Follow your intuition, don’t let others change you with what they want.
Do you consider yourself successful? Why?
I guess so. Because I am doing what I love.
Why do you get up every morning?
To do what I come to the world to do.
Do you have a favorite ancestor? What is his/her/their story?
Lao Zi. He wrote the Dao De Jing (Tao Te Ching), The Book of Dao.
What’s wrong with society today?
We’ve lost the great Dao/Tao, the way.
Where do you go to find sanctuary?
Nature: redwoods, ocean, gardens.
What is your fondest memory?
Walking into fresh snow with my beloved grandmother.
What would you like to see happen in your lifetime?
Personally: Complete the tasks I am here to do. Fulfill my mission in life.
For the world: Mankind comes to its senses and stops destroying the earth and ourselves.

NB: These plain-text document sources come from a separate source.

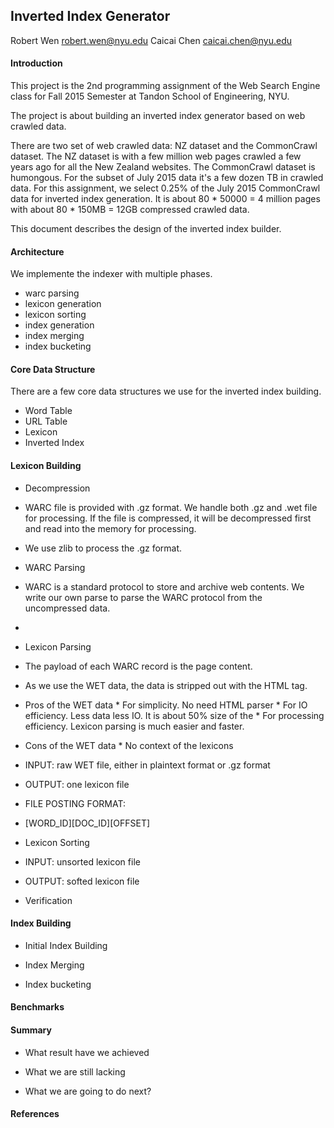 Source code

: ## Inverted Index Generator

Robert Wen <robert.wen@nyu.edu>  Caicai Chen <caicai.chen@nyu.edu>

#### Introduction

This project is the 2nd programming assignment of the Web Search Engine class for Fall 2015 Semester at Tandon School of Engineering, NYU.

The project is about building an inverted index generator based on web crawled data.

There are two set of web crawled data: NZ dataset and the CommonCrawl dataset. The NZ dataset is with a few million web pages crawled a few years ago for all the New Zealand websites. The CommonCrawl dataset is humongous. For the subset of July 2015 data it's a few dozen TB in crawled data. For this assignment, we select 0.25% of the July 2015 CommonCrawl data for inverted index generation. It is about 80 * 50000 = 4 million pages with about 80 * 150MB = 12GB compressed crawled data.

This document describes the design of the inverted index builder.

#### Architecture

 We implemente the indexer with multiple phases.
 * warc parsing
 * lexicon generation
 * lexicon sorting
 * index generation
 * index merging
 * index bucketing

#### Core Data Structure

 There are a few core data structures we use for the inverted index building.
 * Word Table
 * URL Table
 * Lexicon
 * Inverted Index

#### Lexicon Building

 * Decompression
  * WARC file is provided with .gz format. We handle both .gz and .wet file for processing. If the file is compressed, it will be decompressed first and read into the memory for processing.
  * We use zlib to process the .gz format.

 * WARC Parsing
  * WARC is a standard protocol to store and archive web contents. We write our own parse to parse the WARC protocol from the uncompressed data.
  * 

 * Lexicon Parsing
  * The payload of each WARC record is the page content.
  * As we use the WET data, the data is stripped out with the HTML tag.
   * Pros of the WET data
    * For simplicity. No need HTML parser
    * For IO efficiency. Less data less IO. It is about 50% size of the
    * For processing efficiency. Lexicon parsing is much easier and faster.
   * Cons of the WET data
    * No context of the lexicons
  * INPUT: raw WET file, either in plaintext format or .gz format
  * OUTPUT: one lexicon file
  * FILE POSTING FORMAT:
   * [WORD_ID][DOC_ID][OFFSET]

 * Lexicon Sorting
  * INPUT: unsorted lexicon file
  * OUTPUT: softed lexicon file
  * Verification


#### Index Building

 * Initial Index Building

 * Index Merging

 * Index bucketing


#### Benchmarks


#### Summary

 * What result have we achieved

 * What we are still lacking

 * What we are going to do next?


#### References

What is art? Is it necessary? Why?
Art is something distilled from life or discovered in the universe, such as what love really is, an order, a beauty….
It is definitely necessary. It’s what makes us human and gives us meaning.
What is the relationship between your identity and your desires? Perhaps related, perhaps not: why is sex (un)important to you?
They currently are in agreement.
The (un)importance of sex can’t be easily generalized.
What’s your relationship to clothes? Or: describe the shoes you’re currently wearing.
I love beautiful clothes. They carry me through life with my body.
I am wearing a pair of slippers now, like most people in lockdown, LOL.
What are you working on right now? Or: what kind of work would you like to do?
Poetry, graphic novels and a film project.
If there were one thing about the Bay Area that you would change, what would it be?
Solve the homeless crisis.
A night on the town: what does that mean to you?
Out with friends, art openings, poetry readings, and dancing Tango.
Have you ever seen a ghost? Or: what’s the strangest thing you’ve ever seen?
No, I have not seen a ghost.
Three dolphins jumping toward each other in the shape of a three-petal flower after I kept calling to them “Dolphins! Please jump for me!” for about two minutes on Ocean Beach.
What’s the most important life lesson you’ve learned? Or: what was your last moment of awe?
The future is most likely not what you expected or thought you have been fighting for but it will also surprise you with situations, sometimes miracles, that you could never have imagined.
What can you do with 50 words? 50 dollars?
Write a poem.
Many little joys can be brought by 50 dollars: a delicious croissant, a cup of tea, a glass of bubbly wine, a book, a hat with feathers…
What are some of your favorite smells?
Air in redwoods, rain, winter plum flowers, and orange blossoms.
What are you unable to live without?
If you got an all-expenses-paid life experience of your choice, what would it be?
Mostly what I am doing now. I love what I do. I will travel more.
If you could live in your ideal society, what would your average day be like?
It’s a bit hard to imagine because there won’t be. I will be completely at ease, loving others and myself, if there is one.